Note: Tomorrow—Saturday, Nov 15—at 1 pm US Eastern Time, the first session of the NonZero Reading Club will be called to order. For details see last week’s Earthling—though the only details you really need are that clicking this Zoom link will take you to the meeting room and that the subject of the meeting (chapter five of Norbert Wiener’s 1964 book Gods & Golem, Inc.) can be found here.

I’m in Doha, Qatar, in the final stages of a slow recovery from eight-time-zone jet lag, so this will be an abbreviated version of the Earthling. But what it lacks in length it makes up for in heft: I’m going to address the world-spinning-out-of-control question—not the question of whether the world is spinning out of control but the question of whether there’s a widespread sense that the world is spinning out of control.

There’s something about Doha that has turned my thoughts to this question. But that something isn’t Doha itself, which is a picture of calm and order. That something is the “falcon souq,” the part of the original Doha market where falcons are sold.

If you’re wondering who would buy a falcon, the answer is a falconer—someone who trains or hunts falcons or other raptors. In Qatar, apparently, falconing is a big sport. One American who has spent a lot of time here compared it to golf—a form of competition that men use to fill their leisure time. They get together and dispatch their birds, and the owner of the bird that is the first to subdue the prey wins. It’s kind of like British fox hunting except with remote control.
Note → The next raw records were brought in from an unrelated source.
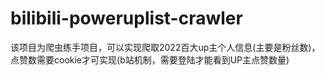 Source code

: # bilibili-poweruplist-crawler
该项目为爬虫练手项目，可以实现爬取2022百大up主个人信息(主要是粉丝数)，点赞数需要cookie才可实现(b站机制，需要登陆才能看到UP主点赞数量)

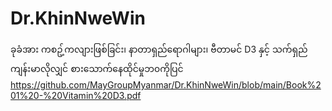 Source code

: # Dr.KhinNweWin

ခုခံအား ကစဥ့်ကလျားဖြစ်ခြင်း၊ နာတာရှည်ရောဂါများ၊ ဗီတာမင် D3 နှင့် သက်ရှည်ကျန်းမာလိုလျှင် စားသောက်နေထိုင်မှုဘ၀ကိုပြင်<br/>
https://github.com/MayGroupMyanmar/Dr.KhinNweWin/blob/main/Book%201%20-%20Vitamin%20D3.pdf
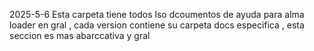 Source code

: 2025-5-6
Esta carpeta tiene todos lso dcoumentos de ayuda para alma loader en gral , cada version contiene su carpeta docs especifica , esta seccion es mas abarccativa y gral 
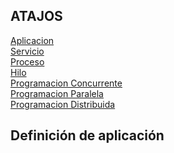 ## ATAJOS
[Aplicacion]()  
[Servicio]()  
[Proceso]()  
[Hilo]()  
[Programacion Concurrente]()  
[Programacion Paralela]()  
[Programacion Distribuida]()  

## Definición de aplicación
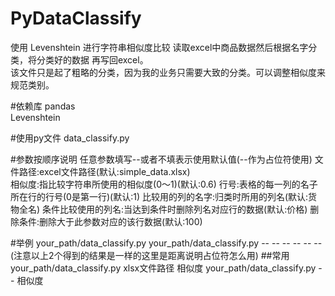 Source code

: # PyDataClassify

使用 Levenshtein 进行字符串相似度比较 读取excel中商品数据然后根据名字分类，将分类好的数据 再写回excel。  
该文件只是起了粗略的分类，因为我的业务只需要大致的分类。可以调整相似度来规范类别。

#依赖库
pandas  
Levenshtein

#使用py文件
data_classify.py 

#参数按顺序说明
任意参数填写--或者不填表示使用默认值(--作为占位符使用)
文件路径:excel文件路径(默认:simple_data.xlsx)  
相似度:指比较字符串所使用的相似度(0～1)(默认:0.6)
行号:表格的每一列的名子所在行的行号(0是第一行)(默认:1)
比较用的列的名字:归类时所用的列名(默认:货物全名)
条件比较使用的列名:当达到条件时删除列名对应行的数据(默认:价格)
删除条件:删除大于此参数对应的该行数据(默认:100)

#举例
your_path/data_classify.py 
your_path/data_classify.py -- -- -- -- -- --
(注意以上2个得到的结果是一样的这里是距离说明占位符怎么用)
##常用
your_path/data_classify.py xlsx文件路径 相似度
your_path/data_classify.py -- 相似度
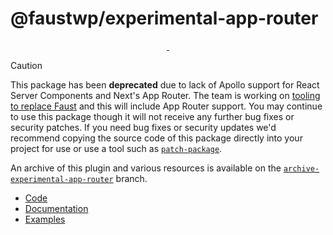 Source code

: # @faustwp/experimental-app-router

<p align="center">
  <a aria-label="NPM version" href="https://www.npmjs.com/package/@faustwp/experimental-app-router">
    <img alt="" src="https://img.shields.io/npm/v/@faustwp/experimental-app-router?color=7e5cef&style=for-the-badge">
  </a>
  <a aria-label="License" href="https://github.com/wpengine/faustjs/blob/canary/LICENSE">
    <img alt="" src="https://img.shields.io/npm/l/@faustwp/experimental-app-router?color=7e5cef&style=for-the-badge">
  </a>
</p>

> [!CAUTION]
> This package has been **deprecated** due to lack of Apollo support for React Server Components and Next's App Router. The team is working on [tooling to replace Faust](https://github.com/wpengine/hwptoolkit) and this will include App Router support. You may continue to use this package though it will not receive any further bug fixes or security patches. If you need bug fixes or security updates we'd recommend copying the source code of this package directly into your project for use or use a tool such as [`patch-package`](https://www.npmjs.com/package/patch-package).

An archive of this plugin and various resources is available on the [`archive-experimental-app-router`](https://github.com/wpengine/faustjs/tree/archive-experimental-app-router/packages/experimental-app-router) branch.

- [Code](https://github.com/wpengine/faustjs/tree/archive-experimental-app-router/packages/experimental-app-router/src)
- [Documentation](https://github.com/wpengine/faustjs/tree/archive-experimental-app-router/packages/experimental-app-router/docs)
- [Examples](https://github.com/wpengine/faustjs/tree/archive-experimental-app-router/examples/next/app-router)
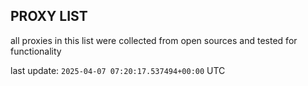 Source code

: ## PROXY LIST

all proxies in this list were collected from open sources and tested for functionality

last update: `2025-04-07 07:20:17.537494+00:00` UTC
Having spent almost all my life in a country where the ratio of golfers to falconers is roughly infinity, I almost never encounter the word “falconer.” Maybe that’s why, on those rare occasions when I do encounter the word, I think of what may be its most famous appearance in all of English-language literature—in the first stanza of W. B. Yeats’s poem The Second Coming:

Turning and turning in the widening gyre
The falcon cannot hear the falconer;
Things fall apart; the centre cannot hold;
Mere anarchy is loosed upon the world,
The blood-dimmed tide is loosed, and everywhere
The ceremony of innocence is drowned;
The best lack all conviction, while the worst
Are full of passionate intensity.

Yeats had reasons to think things were falling apart. He was writing at the end of World War I, and amid a flu epidemic that killed millions and almost killed his wife. I think today there are a lot of people who would say that they, too, have reasons to think things are falling apart.

One reason they might cite is that President Trump is more openly contemptuous of the rule of law—and the preservation of norms—than any president in recent memory, and in demonstrating this he’s created a lot of disarray. Meanwhile, some of Trump’s supporters would say that what some see as creating disarray—like declaring dubious emergencies and sending troops into cities against the wishes of municipal governments—they see as a welcome response to disarray, to things falling apart.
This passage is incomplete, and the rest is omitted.